Under a new proposal to expand the Patriot Act, the FBI would be given greater power to subpoena records without a court order. Republican aides announced Wednesday that Pat Roberts, chairman of the Senate Intelligence Committee, will soon introduce legislation to renew aspects of the Patriot Act and to give law enforcement greater power. Lisa Graves of the American Civil Liberties Union said the new subpoena power would “be a dramatic expansion of secret search powers.”
The FBI’s Joint Terrorism Task Force is coming under new scrutiny for a series of interviews it conducted ahead of last year’s political conventions. Dozens of activists and antiwar protesters were questioned by local and federal authorities. At the time FBI officials and then-Attorney General John Ashcroft said that the interviews were based on indications that protesters may be planning violent disruptions. Authorities said one specific threat involved plans to blow up a media van in Boston. But now the FBI has begun releasing documents connected to the conventions and they tell a different story. According to the Washington Post, the new memos provide no indication of specific threat information. Instead, one heavily censored memo from the FBI’s Denver field office, characterized the effort as “pretext interviews to gain general information concerning possible criminal activity at the upcoming political conventions and presidential election.” Mark Silverstein, of the ACLU of Colorado, said “It’s absolutely clear now that the FBI’s Joint Terrorism Task Force — the one right here in Denver — is collecting information about peaceful political activity that has nothing to do with terrorism.”

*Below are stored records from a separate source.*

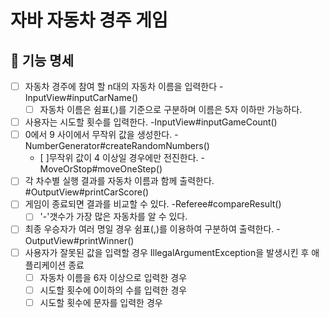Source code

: # 자바 자동차 경주 게임

## 🚙 기능 명세
- [ ] 자동차 경주에 참여 할 n대의 자동차 이름을 입력한다 -InputView#inputCarName()
    - [ ] 자동차 이름은 쉼표(,)를 기준으로 구분하며 이름은 5자 이하만 가능하다.
- [ ] 사용자는 시도할 횟수를 입력한다. -InputView#inputGameCount()
- [ ] 0에서 9 사이에서 무작위 값을 생성한다. -NumberGenerator#createRandomNumbers()
    - [ ]무작위 값이 4 이상일 경우에만 전진한다. -MoveOrStop#moveOneStep()
- [ ] 각 차수별 실행 결과를 자동차 이름과 함께 출력한다. #OutputView#printCarScore()
- [ ] 게임이 종료되면 결과를 비교할 수 있다. -Referee#compareResult()
    - [ ] '-'갯수가 가장 많은 자동차를 알 수 있다. 
- [ ] 최종 우승자가 여러 명일 경우 쉼표(,)를 이용하여 구분하여 출력한다. -OutputView#printWinner()
- [ ] 사용자가 잘못된 값을 입력할 경우 IllegalArgumentException을 발생시킨 후 애플리케이션 종료
    - [ ] 자동차 이름을 6자 이상으로 입력한 경우
    - [ ] 시도할 횟수에 0이하의 수를 입력한 경우
    - [ ] 시도할 횟수에 문자를 입력한 경우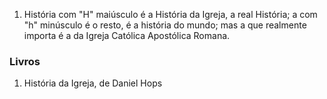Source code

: 1. História com "H" maiúsculo é a História da Igreja, a real História; a com "h" minúsculo é o resto, é a história do mundo; mas a que realmente importa é a da Igreja Católica Apostólica Romana. 


### Livros 
1. História da Igreja, de Daniel Hops
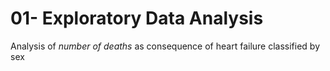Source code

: # 01- Exploratory Data Analysis
Analysis of *number of deaths* as consequence of heart failure classified by sex



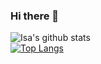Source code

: ### Hi there 👋
![Isa's github stats](https://github-readme-stats.vercel.app/api?username=isama22&show_icons=true&theme=light)
<br>
[![Top Langs](https://github-readme-stats.vercel.app/api/top-langs/?username=isama22&layout=compact)](https://github.com/isama22/github-readme-stats)
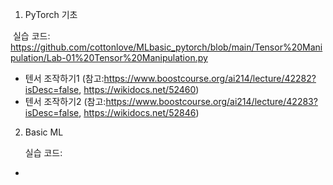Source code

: 1. PyTorch 기초

​	실습 코드: https://github.com/cottonlove/MLbasic_pytorch/blob/main/Tensor%20Manipulation/Lab-01%20Tensor%20Manipulation.py



* 텐서 조작하기1 (참고:https://www.boostcourse.org/ai214/lecture/42282?isDesc=false, https://wikidocs.net/52460)
* 텐서 조작하기2 (참고:https://www.boostcourse.org/ai214/lecture/42283?isDesc=false, https://wikidocs.net/52846)



2. Basic ML

   실습 코드:

* 
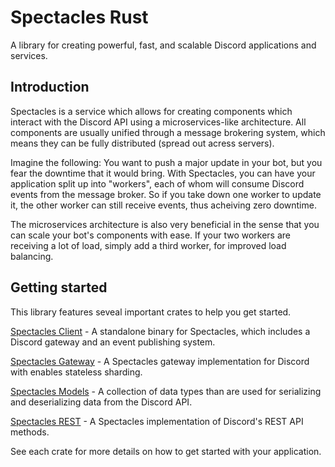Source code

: # Spectacles Rust
A library for creating powerful, fast, and scalable Discord applications and services.


## Introduction
Spectacles is a service which allows for creating components which interact with the Discord API using a microservices-like architecture.
All components are usually unified through a message brokering system, which means they can be fully distributed (spread out acress servers).

Imagine the following: You want to push a major update in your bot, but you fear the downtime that it would bring. With Spectacles, you can have your application split up into "workers", each of whom will consume Discord events from the message broker. So if you take down one worker to update it, the other worker can still receive events, thus acheiving zero downtime.

The microservices architecture is also very beneficial in the sense that you can scale your bot's components with ease. If your two workers are receiving a lot of load, simply add a third worker, for improved load balancing.

## Getting started
This library features seveal important crates to help you get started.

[Spectacles Client](client/README.md) - A standalone binary for Spectacles, which includes a Discord gateway and an event publishing system.

[Spectacles Gateway](gateway/README.md) - A Spectacles gateway implementation for Discord with enables stateless sharding.

[Spectacles Models](models/README.md) - A collection of data types than are used for serializing and deserializing data from the Discord API.

[Spectacles REST](rest/README.md) - A Spectacles implementation of Discord's REST API methods.

See each crate for more details on how to get started with your application.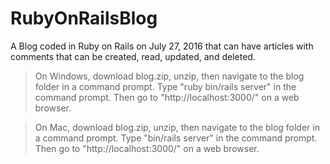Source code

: # RubyOnRailsBlog
A Blog coded in Ruby on Rails on July 27, 2016 that can have articles with comments that can be created, read, updated, and deleted.

> On Windows, download blog.zip, unzip, then navigate to the blog folder in a command prompt. Type "ruby bin/rails server" in the command prompt. Then go to "http://localhost:3000/" on a web browser.

> On Mac, download blog.zip, unzip, then navigate to the blog folder in a command prompt. Type "bin/rails server" in the command prompt. Then go to "http://localhost:3000/" on a web browser.
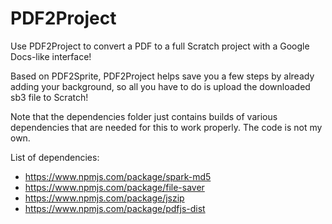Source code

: # PDF2Project

Use PDF2Project to convert a PDF to a full Scratch project with a Google Docs-like interface!

Based on PDF2Sprite, PDF2Project helps save you a few steps by already adding your background, so all you have to do is upload the downloaded sb3 file to Scratch!


Note that the dependencies folder just contains builds of various dependencies that are needed for this to work properly. The code is not my own.

List of dependencies:
- https://www.npmjs.com/package/spark-md5
- https://www.npmjs.com/package/file-saver
- https://www.npmjs.com/package/jszip
- https://www.npmjs.com/package/pdfjs-dist

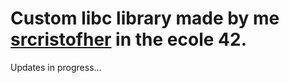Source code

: # Custom libc library made by me [srcristofher](https://github.com/srcristofher) in the ecole 42.
Updates in progress...
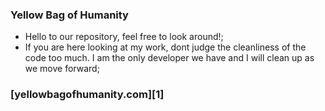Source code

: ### Yellow Bag of Humanity

- Hello to our repository, feel free to look around!;
- If you are here looking at my work, dont judge the cleanliness of the code too much. I am the only developer we have and I will clean up as we move forward;

### [yellowbagofhumanity.com][1]
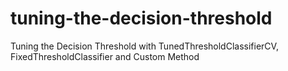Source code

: # tuning-the-decision-threshold
 Tuning the Decision Threshold with TunedThresholdClassifierCV, FixedThresholdClassifier and Custom Method
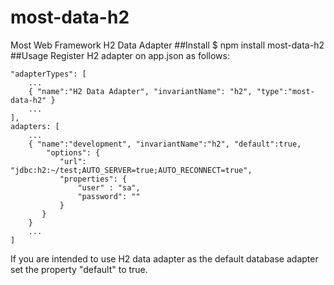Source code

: # most-data-h2
Most Web Framework H2 Data Adapter
##Install
$ npm install most-data-h2
##Usage
Register H2 adapter on app.json as follows:

    "adapterTypes": [
        ...
        { "name":"H2 Data Adapter", "invariantName": "h2", "type":"most-data-h2" }
        ...
    ],
    adapters: [
        ...
        { "name":"development", "invariantName":"h2", "default":true,
            "options": {
               "url": "jdbc:h2:~/test;AUTO_SERVER=true;AUTO_RECONNECT=true",
               "properties": {
                   "user" : "sa",
                   "password": ""
               }
           }
        }
        ...
    ]

If you are intended to use H2 data adapter as the default database adapter set the property "default" to true.

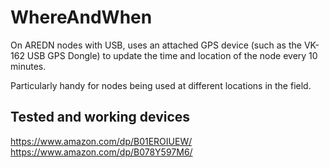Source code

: # WhereAndWhen

On AREDN nodes with USB, uses an attached GPS device (such as
the VK-162 USB GPS Dongle) to update the time and location of the node
every 10 minutes.

Particularly handy for nodes being used at different locations in the field.

## Tested and working devices

https://www.amazon.com/dp/B01EROIUEW/
https://www.amazon.com/dp/B078Y597M6/
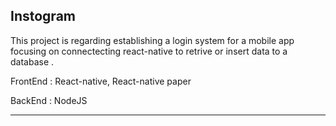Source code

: 
Instogram
---------------------
This project is regarding establishing a login system for a mobile app focusing on connectecting react-native to retrive or insert data to a database .

FrontEnd : React-native, React-native paper

BackEnd : NodeJS


------------------------------------------------------------------------------

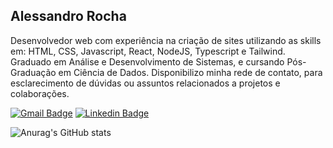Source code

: ## Alessandro Rocha

Desenvolvedor web com experiência na criação de sites utilizando as skills em: HTML, CSS, Javascript, React, NodeJS, Typescript e Tailwind. Graduado em Análise e Desenvolvimento de Sistemas, e cursando Pós-Graduação em Ciência de Dados. Disponibilizo minha rede de contato, para esclarecimento de dúvidas ou assuntos relacionados a projetos e colaborações.

<a href="https://mail.google.com/mail/?view=cm&fs=1&tf=1&to=sandrorochadev@gmail.com"><img alt="Gmail Badge" src="https://img.shields.io/badge/-Email-000000?style=flat-square&labelColor=000000&logo=gmail&logoColor=white"/></a>
<a href="https://www.linkedin.com/in/sandrorochadev/"><img alt="Linkedin Badge" src="https://img.shields.io/badge/-LinkedIn-000000?style=flat-square&logo=linkedin&logoColor=white"/></a>

![Anurag's GitHub stats](https://github-readme-stats.vercel.app/api?username=sandrorochadev&show_icons=true&theme=shadow_red)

Meanwhile the American Civil Liberties Union of Massachusetts has requested the FBI hand over its spy files on several activist groups including the American Friends Service Committee, the American-Arab Anti-Discrimination Committee, and the International Action Committee. In addition the ACLU is seeing FBI records for 10 inviduals including Howard Zinn and Noam Chomsky. The ACLU has alleged that all of the groups and individuals have been under FBI surveillance.
On Capitol Hill a top FBI official told the Senate Wednesday that environmental and animal rights activists are the nation’s top domestic terrorism threat. John Lewis–the FBI’s deputy assistant director for counterterrorism–cited groups such as the Animal Liberation Front, the Earth Liberation Front and Stop Huntingdon Animal Cruelty. Lewis said “There is nothing else going on in this country over the last several years that is racking up the high number of violent crimes and terrorist actions.”
Sen. Ted Kennedy of Massachusetts and Congressman George Miller of California have both introduced legislation to raise the minimum wage to seven dollars and 25 cents an hour. The federal minimum wage has not increased in eight years.
And in Houston, police arrested at least 16 activists during a protest outside Halliburton’s annual shareholder’s meeting. Over 300 protesters gathered to protest what they view as Halliburton’s war profiteering. Activists locked arms to block the entrance the meeting. Inside the meeting members of Code Pink confronted Halliburton CEO David Lesar. Police responded to the protests by riding horses into the crowd and tackling a number of activists in the street.